- **WORK REQUIRED**
Please set down each line of the material exactly.

- **INFORMATION SHOWN**
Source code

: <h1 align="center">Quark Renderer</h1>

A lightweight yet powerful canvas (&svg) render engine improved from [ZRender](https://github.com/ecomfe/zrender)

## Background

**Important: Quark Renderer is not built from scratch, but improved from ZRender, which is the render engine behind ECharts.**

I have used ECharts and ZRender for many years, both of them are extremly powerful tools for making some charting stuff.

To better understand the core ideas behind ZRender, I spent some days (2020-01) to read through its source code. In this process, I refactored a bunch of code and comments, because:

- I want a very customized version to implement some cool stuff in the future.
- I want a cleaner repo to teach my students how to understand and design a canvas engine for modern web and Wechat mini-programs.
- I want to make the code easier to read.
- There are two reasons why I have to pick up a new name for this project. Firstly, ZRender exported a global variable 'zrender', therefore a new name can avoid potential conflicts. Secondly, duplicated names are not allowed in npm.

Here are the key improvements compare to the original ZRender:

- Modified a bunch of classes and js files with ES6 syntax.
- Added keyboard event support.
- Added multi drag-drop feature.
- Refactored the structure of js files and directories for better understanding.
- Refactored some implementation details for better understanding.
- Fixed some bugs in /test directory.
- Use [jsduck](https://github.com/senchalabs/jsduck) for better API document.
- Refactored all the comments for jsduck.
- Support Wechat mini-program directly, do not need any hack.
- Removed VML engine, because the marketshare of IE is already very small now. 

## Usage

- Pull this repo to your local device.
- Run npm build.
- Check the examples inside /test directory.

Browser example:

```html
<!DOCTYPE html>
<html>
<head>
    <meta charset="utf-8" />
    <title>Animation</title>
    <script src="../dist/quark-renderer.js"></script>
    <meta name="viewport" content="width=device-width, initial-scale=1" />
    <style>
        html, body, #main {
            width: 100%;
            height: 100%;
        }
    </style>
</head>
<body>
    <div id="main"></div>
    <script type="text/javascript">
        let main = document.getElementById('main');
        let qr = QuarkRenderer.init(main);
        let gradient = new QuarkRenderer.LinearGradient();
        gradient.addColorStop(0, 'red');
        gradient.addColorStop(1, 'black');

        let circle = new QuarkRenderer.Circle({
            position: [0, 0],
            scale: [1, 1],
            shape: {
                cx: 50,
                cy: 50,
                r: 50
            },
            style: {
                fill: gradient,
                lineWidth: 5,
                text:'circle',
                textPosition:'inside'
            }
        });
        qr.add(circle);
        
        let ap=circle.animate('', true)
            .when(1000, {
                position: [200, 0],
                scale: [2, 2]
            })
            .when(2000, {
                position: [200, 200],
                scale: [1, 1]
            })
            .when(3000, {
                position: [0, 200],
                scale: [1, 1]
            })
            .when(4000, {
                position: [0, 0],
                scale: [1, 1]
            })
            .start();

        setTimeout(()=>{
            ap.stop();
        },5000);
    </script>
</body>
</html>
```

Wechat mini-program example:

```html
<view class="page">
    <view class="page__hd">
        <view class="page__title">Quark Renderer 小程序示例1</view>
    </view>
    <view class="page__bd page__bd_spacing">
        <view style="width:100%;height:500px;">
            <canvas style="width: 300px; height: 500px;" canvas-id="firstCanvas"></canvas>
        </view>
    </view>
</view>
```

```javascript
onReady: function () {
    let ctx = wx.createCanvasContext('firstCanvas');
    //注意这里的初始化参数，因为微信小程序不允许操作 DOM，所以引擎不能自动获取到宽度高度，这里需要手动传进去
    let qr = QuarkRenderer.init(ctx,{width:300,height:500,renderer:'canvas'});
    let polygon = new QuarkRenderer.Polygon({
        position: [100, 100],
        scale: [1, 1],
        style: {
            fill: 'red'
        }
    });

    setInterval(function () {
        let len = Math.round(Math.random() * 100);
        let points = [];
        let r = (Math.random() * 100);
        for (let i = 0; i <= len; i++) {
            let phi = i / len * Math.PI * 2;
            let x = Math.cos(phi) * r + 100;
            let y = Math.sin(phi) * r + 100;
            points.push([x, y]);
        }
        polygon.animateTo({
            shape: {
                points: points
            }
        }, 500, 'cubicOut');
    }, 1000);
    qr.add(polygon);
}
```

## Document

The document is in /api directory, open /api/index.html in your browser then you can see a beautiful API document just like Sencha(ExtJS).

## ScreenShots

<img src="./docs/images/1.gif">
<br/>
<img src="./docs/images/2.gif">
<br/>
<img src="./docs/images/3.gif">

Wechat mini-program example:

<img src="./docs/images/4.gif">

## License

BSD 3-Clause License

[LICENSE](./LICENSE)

- **COMPLETED EXERCISE**
Source code

: <h1 align="center">Quark Renderer</h1>

A lightweight yet powerful canvas (&svg) render engine improved from [ZRender](https://github.com/ecomfe/zrender)

## Background

**Important: Quark Renderer is not built from scratch, but improved from ZRender, which is the render engine behind ECharts.**

I have used ECharts and ZRender for many years, both of them are extremly powerful tools for making some charting stuff.

To better understand the core ideas behind ZRender, I spent some days (2020-01) to read through its source code. In this process, I refactored a bunch of code and comments, because:

- I want a very customized version to implement some cool stuff in the future.
- I want a cleaner repo to teach my students how to understand and design a canvas engine for modern web and Wechat mini-programs.
- I want to make the code easier to read.
- There are two reasons why I have to pick up a new name for this project. Firstly, ZRender exported a global variable 'zrender', therefore a new name can avoid potential conflicts. Secondly, duplicated names are not allowed in npm.

Here are the key improvements compare to the original ZRender:

- Modified a bunch of classes and js files with ES6 syntax.
- Added keyboard event support.
- Added multi drag-drop feature.
- Refactored the structure of js files and directories for better understanding.
- Refactored some implementation details for better understanding.
- Fixed some bugs in /test directory.
- Use [jsduck](https://github.com/senchalabs/jsduck) for better API document.
- Refactored all the comments for jsduck.
- Support Wechat mini-program directly, do not need any hack.
- Removed VML engine, because the marketshare of IE is already very small now. 

## Usage

- Pull this repo to your local device.
- Run npm build.
- Check the examples inside /test directory.

Browser example:

```html
<!DOCTYPE html>
<html>
<head>
    <meta charset="utf-8" />
    <title>Animation</title>
    <script src="../dist/quark-renderer.js"></script>
    <meta name="viewport" content="width=device-width, initial-scale=1" />
    <style>
        html, body, #main {
            width: 100%;
            height: 100%;
        }
    </style>
</head>
<body>
    <div id="main"></div>
    <script type="text/javascript">
        let main = document.getElementById('main');
        let qr = QuarkRenderer.init(main);
        let gradient = new QuarkRenderer.LinearGradient();
        gradient.addColorStop(0, 'red');
        gradient.addColorStop(1, 'black');

        let circle = new QuarkRenderer.Circle({
            position: [0, 0],
            scale: [1, 1],
            shape: {
                cx: 50,
                cy: 50,
                r: 50
            },
            style: {
                fill: gradient,
                lineWidth: 5,
                text:'circle',
                textPosition:'inside'
            }
        });
        qr.add(circle);
        
        let ap=circle.animate('', true)
            .when(1000, {
                position: [200, 0],
                scale: [2, 2]
            })
            .when(2000, {
                position: [200, 200],
                scale: [1, 1]
            })
            .when(3000, {
                position: [0, 200],
                scale: [1, 1]
            })
            .when(4000, {
                position: [0, 0],
                scale: [1, 1]
            })
            .start();

        setTimeout(()=>{
            ap.stop();
        },5000);
    </script>
</body>
</html>
```

Wechat mini-program example:

```html
<view class="page">
    <view class="page__hd">
        <view class="page__title">Quark Renderer 小程序示例1</view>
    </view>
    <view class="page__bd page__bd_spacing">
        <view style="width:100%;height:500px;">
            <canvas style="width: 300px; height: 500px;" canvas-id="firstCanvas"></canvas>
        </view>
    </view>
</view>
```

```javascript
onReady: function () {
    let ctx = wx.createCanvasContext('firstCanvas');
    //注意这里的初始化参数，因为微信小程序不允许操作 DOM，所以引擎不能自动获取到宽度高度，这里需要手动传进去
    let qr = QuarkRenderer.init(ctx,{width:300,height:500,renderer:'canvas'});
    let polygon = new QuarkRenderer.Polygon({
        position: [100, 100],
        scale: [1, 1],
        style: {
            fill: 'red'
        }
    });

    setInterval(function () {
        let len = Math.round(Math.random() * 100);
        let points = [];
        let r = (Math.random() * 100);
        for (let i = 0; i <= len; i++) {
            let phi = i / len * Math.PI * 2;
            let x = Math.cos(phi) * r + 100;
            let y = Math.sin(phi) * r + 100;
            points.push([x, y]);
        }
        polygon.animateTo({
            shape: {
                points: points
            }
        }, 500, 'cubicOut');
    }, 1000);
    qr.add(polygon);
}
```

## Document

The document is in /api directory, open /api/index.html in your browser then you can see a beautiful API document just like Sencha(ExtJS).

## ScreenShots

<img src="./docs/images/1.gif">
<br/>
<img src="./docs/images/2.gif">
<br/>
<img src="./docs/images/3.gif">

Wechat mini-program example:

<img src="./docs/images/4.gif">

## License

BSD 3-Clause License

[LICENSE](./LICENSE)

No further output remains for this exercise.